TASK DETAILS: Check every line of the entries below for the word "humaneval". Then give the number of lines that have it, with nothing added.

━━━━━━━━━━

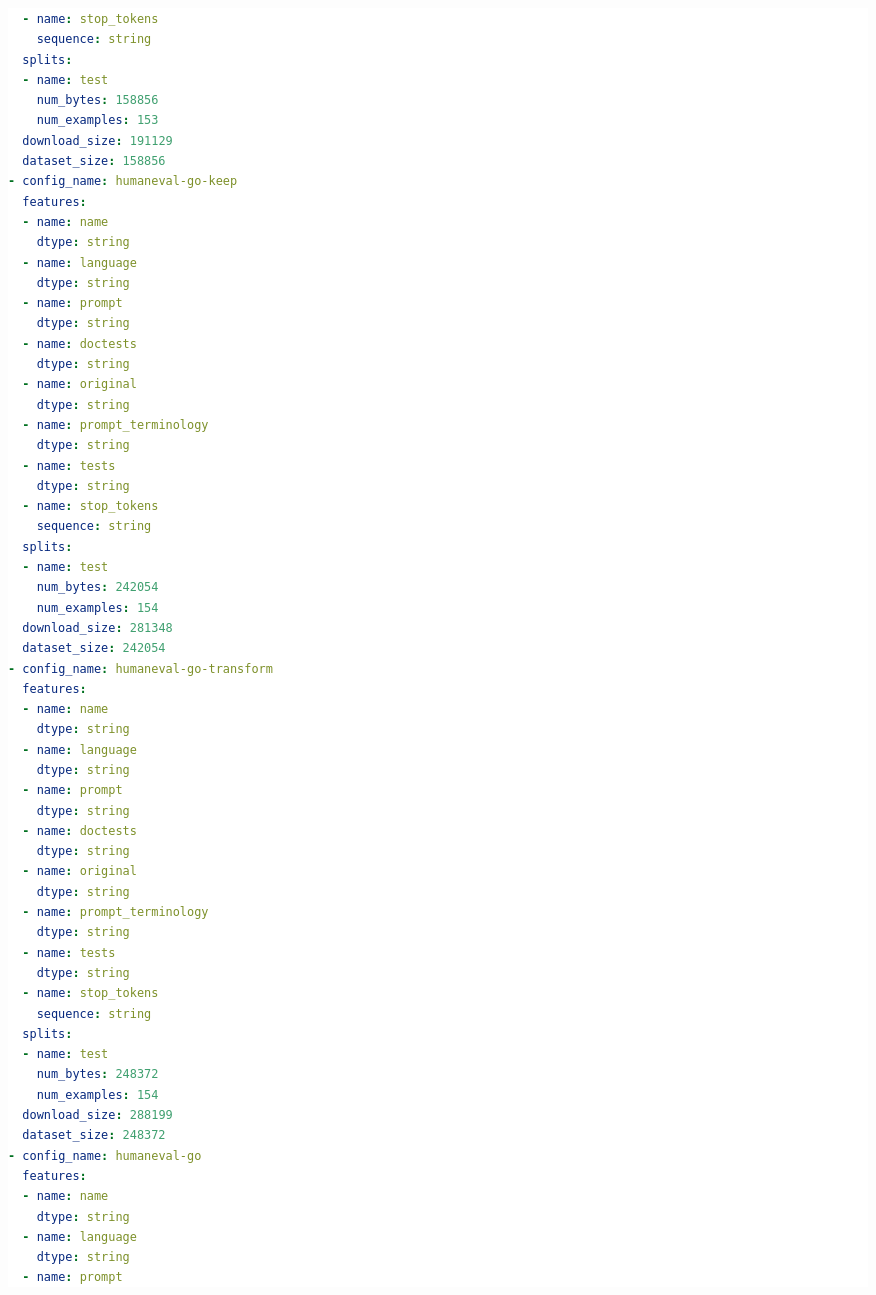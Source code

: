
```yaml
  - name: stop_tokens
    sequence: string
  splits:
  - name: test
    num_bytes: 158856
    num_examples: 153
  download_size: 191129
  dataset_size: 158856
- config_name: humaneval-go-keep
  features:
  - name: name
    dtype: string
  - name: language
    dtype: string
  - name: prompt
    dtype: string
  - name: doctests
    dtype: string
  - name: original
    dtype: string
  - name: prompt_terminology
    dtype: string
  - name: tests
    dtype: string
  - name: stop_tokens
    sequence: string
  splits:
  - name: test
    num_bytes: 242054
    num_examples: 154
  download_size: 281348
  dataset_size: 242054
- config_name: humaneval-go-transform
  features:
  - name: name
    dtype: string
  - name: language
    dtype: string
  - name: prompt
    dtype: string
  - name: doctests
    dtype: string
  - name: original
    dtype: string
  - name: prompt_terminology
    dtype: string
  - name: tests
    dtype: string
  - name: stop_tokens
    sequence: string
  splits:
  - name: test
    num_bytes: 248372
    num_examples: 154
  download_size: 288199
  dataset_size: 248372
- config_name: humaneval-go
  features:
  - name: name
    dtype: string
  - name: language
    dtype: string
  - name: prompt
```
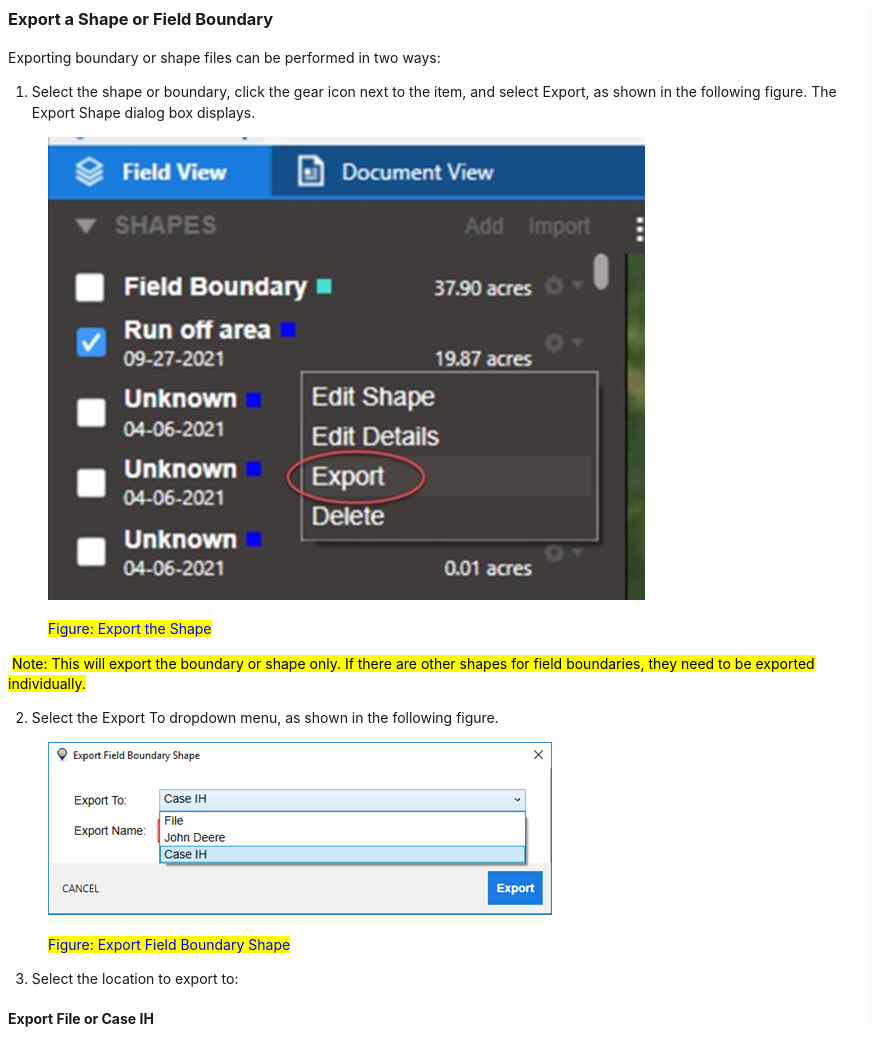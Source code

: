 ### Export a Shape or Field Boundary <a href="#export_a_shape_or_field_boundary" id="export_a_shape_or_field_boundary"></a>

Exporting boundary or shape files can be performed in two ways:

1. Select the shape or boundary, click the gear icon next to the item, and select Export, as shown in the following figure. The Export  Shape dialog box displays.

<div align="left"><figure><img src="../../.gitbook/assets/image (347).png" alt=""><figcaption><p><mark style="color:blue;">Figure: Export the Shape</mark></p></figcaption></figure></div>

<img src="https://img.zohostatic.com/zde/static/images/file.png" alt="" data-size="line"> <mark style="background-color:yellow;">Note:  This will export the boundary or shape only. If there are other shapes for field boundaries, they need to be exported individually.</mark>

2. Select the Export To dropdown menu, as shown in the following figure.

<div align="left"><figure><img src="../../.gitbook/assets/image (348).png" alt=""><figcaption><p><mark style="color:blue;">Figure: Export Field Boundary Shape</mark></p></figcaption></figure></div>

3. Select the location to export to:

#### **Export File or Case IH**
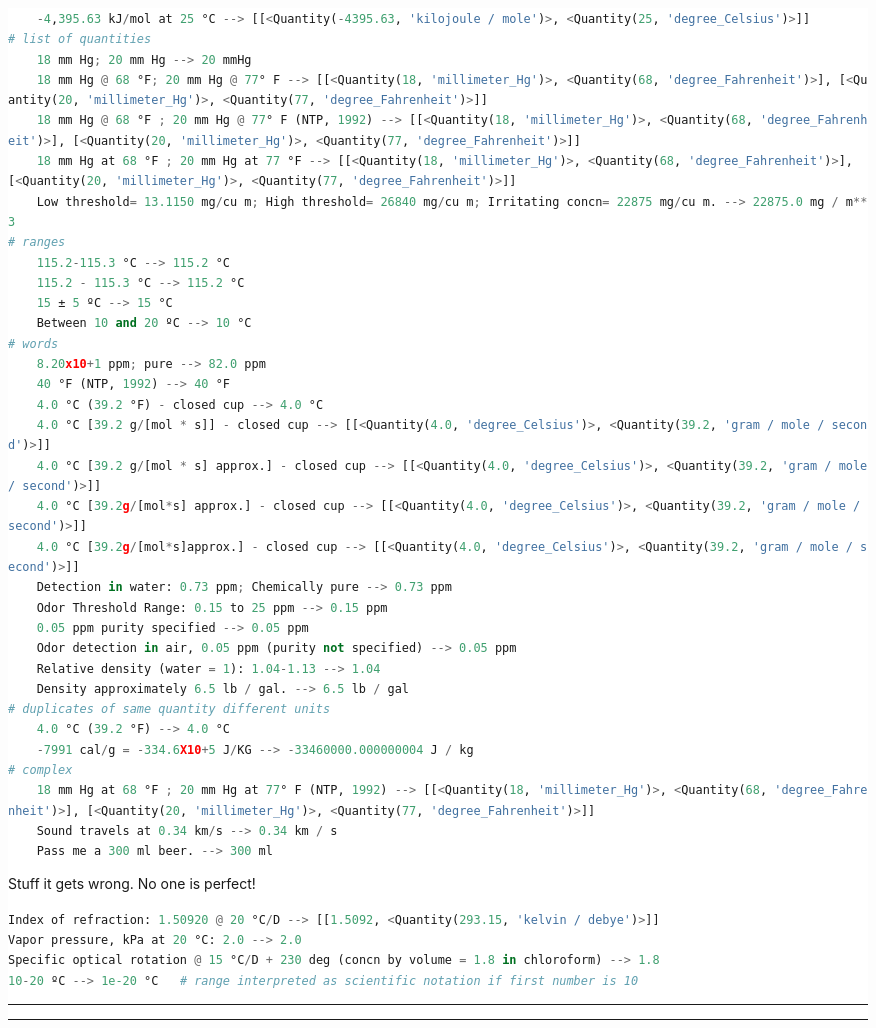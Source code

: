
 ```python
    -4,395.63 kJ/mol at 25 °C --> [[<Quantity(-4395.63, 'kilojoule / mole')>, <Quantity(25, 'degree_Celsius')>]]
# list of quantities
    18 mm Hg; 20 mm Hg --> 20 mmHg
    18 mm Hg @ 68 °F; 20 mm Hg @ 77° F --> [[<Quantity(18, 'millimeter_Hg')>, <Quantity(68, 'degree_Fahrenheit')>], [<Quantity(20, 'millimeter_Hg')>, <Quantity(77, 'degree_Fahrenheit')>]]
    18 mm Hg @ 68 °F ; 20 mm Hg @ 77° F (NTP, 1992) --> [[<Quantity(18, 'millimeter_Hg')>, <Quantity(68, 'degree_Fahrenheit')>], [<Quantity(20, 'millimeter_Hg')>, <Quantity(77, 'degree_Fahrenheit')>]]
    18 mm Hg at 68 °F ; 20 mm Hg at 77 °F --> [[<Quantity(18, 'millimeter_Hg')>, <Quantity(68, 'degree_Fahrenheit')>], [<Quantity(20, 'millimeter_Hg')>, <Quantity(77, 'degree_Fahrenheit')>]]
    Low threshold= 13.1150 mg/cu m; High threshold= 26840 mg/cu m; Irritating concn= 22875 mg/cu m. --> 22875.0 mg / m**3
# ranges
    115.2-115.3 °C --> 115.2 °C
    115.2 - 115.3 °C --> 115.2 °C
    15 ± 5 ºC --> 15 °C
    Between 10 and 20 ºC --> 10 °C
# words
    8.20x10+1 ppm; pure --> 82.0 ppm
    40 °F (NTP, 1992) --> 40 °F
    4.0 °C (39.2 °F) - closed cup --> 4.0 °C
    4.0 °C [39.2 g/[mol * s]] - closed cup --> [[<Quantity(4.0, 'degree_Celsius')>, <Quantity(39.2, 'gram / mole / second')>]]
    4.0 °C [39.2 g/[mol * s] approx.] - closed cup --> [[<Quantity(4.0, 'degree_Celsius')>, <Quantity(39.2, 'gram / mole / second')>]]
    4.0 °C [39.2g/[mol*s] approx.] - closed cup --> [[<Quantity(4.0, 'degree_Celsius')>, <Quantity(39.2, 'gram / mole / second')>]]
    4.0 °C [39.2g/[mol*s]approx.] - closed cup --> [[<Quantity(4.0, 'degree_Celsius')>, <Quantity(39.2, 'gram / mole / second')>]]
    Detection in water: 0.73 ppm; Chemically pure --> 0.73 ppm
    Odor Threshold Range: 0.15 to 25 ppm --> 0.15 ppm
    0.05 ppm purity specified --> 0.05 ppm
    Odor detection in air, 0.05 ppm (purity not specified) --> 0.05 ppm
    Relative density (water = 1): 1.04-1.13 --> 1.04
    Density approximately 6.5 lb / gal. --> 6.5 lb / gal
# duplicates of same quantity different units
    4.0 °C (39.2 °F) --> 4.0 °C
    -7991 cal/g = -334.6X10+5 J/KG --> -33460000.000000004 J / kg
# complex
    18 mm Hg at 68 °F ; 20 mm Hg at 77° F (NTP, 1992) --> [[<Quantity(18, 'millimeter_Hg')>, <Quantity(68, 'degree_Fahrenheit')>], [<Quantity(20, 'millimeter_Hg')>, <Quantity(77, 'degree_Fahrenheit')>]]
    Sound travels at 0.34 km/s --> 0.34 km / s
    Pass me a 300 ml beer. --> 300 ml
```


Stuff it gets wrong. No one is perfect!
```python
Index of refraction: 1.50920 @ 20 °C/D --> [[1.5092, <Quantity(293.15, 'kelvin / debye')>]]
Vapor pressure, kPa at 20 °C: 2.0 --> 2.0
Specific optical rotation @ 15 °C/D + 230 deg (concn by volume = 1.8 in chloroform) --> 1.8
10-20 ºC --> 1e-20 °C   # range interpreted as scientific notation if first number is 10
```

---
---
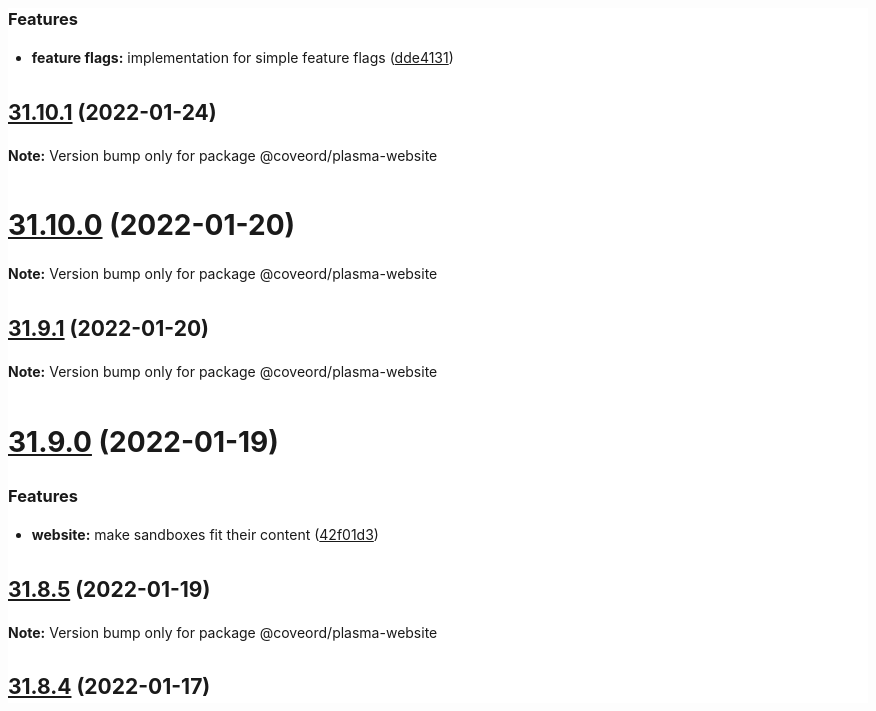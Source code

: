 
### Features

* **feature flags:** implementation for simple feature flags ([dde4131](https://github.com/coveo/plasma/commit/dde4131a89041fe43e88737048d16109d903bcda))





## [31.10.1](https://github.com/coveo/plasma/compare/v31.10.0...v31.10.1) (2022-01-24)

**Note:** Version bump only for package @coveord/plasma-website





# [31.10.0](https://github.com/coveo/plasma/compare/v31.9.1...v31.10.0) (2022-01-20)

**Note:** Version bump only for package @coveord/plasma-website





## [31.9.1](https://github.com/coveo/plasma/compare/v31.9.0...v31.9.1) (2022-01-20)

**Note:** Version bump only for package @coveord/plasma-website





# [31.9.0](https://github.com/coveo/plasma/compare/v31.8.5...v31.9.0) (2022-01-19)


### Features

* **website:** make sandboxes fit their content ([42f01d3](https://github.com/coveo/plasma/commit/42f01d3a389e4de3809bf942641d6a2ae610e849))





## [31.8.5](https://github.com/coveo/plasma/compare/v31.8.4...v31.8.5) (2022-01-19)

**Note:** Version bump only for package @coveord/plasma-website





## [31.8.4](https://github.com/coveo/plasma/compare/v31.8.3...v31.8.4) (2022-01-17)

━━━━━━━━━━

TASK OUTPUT: 3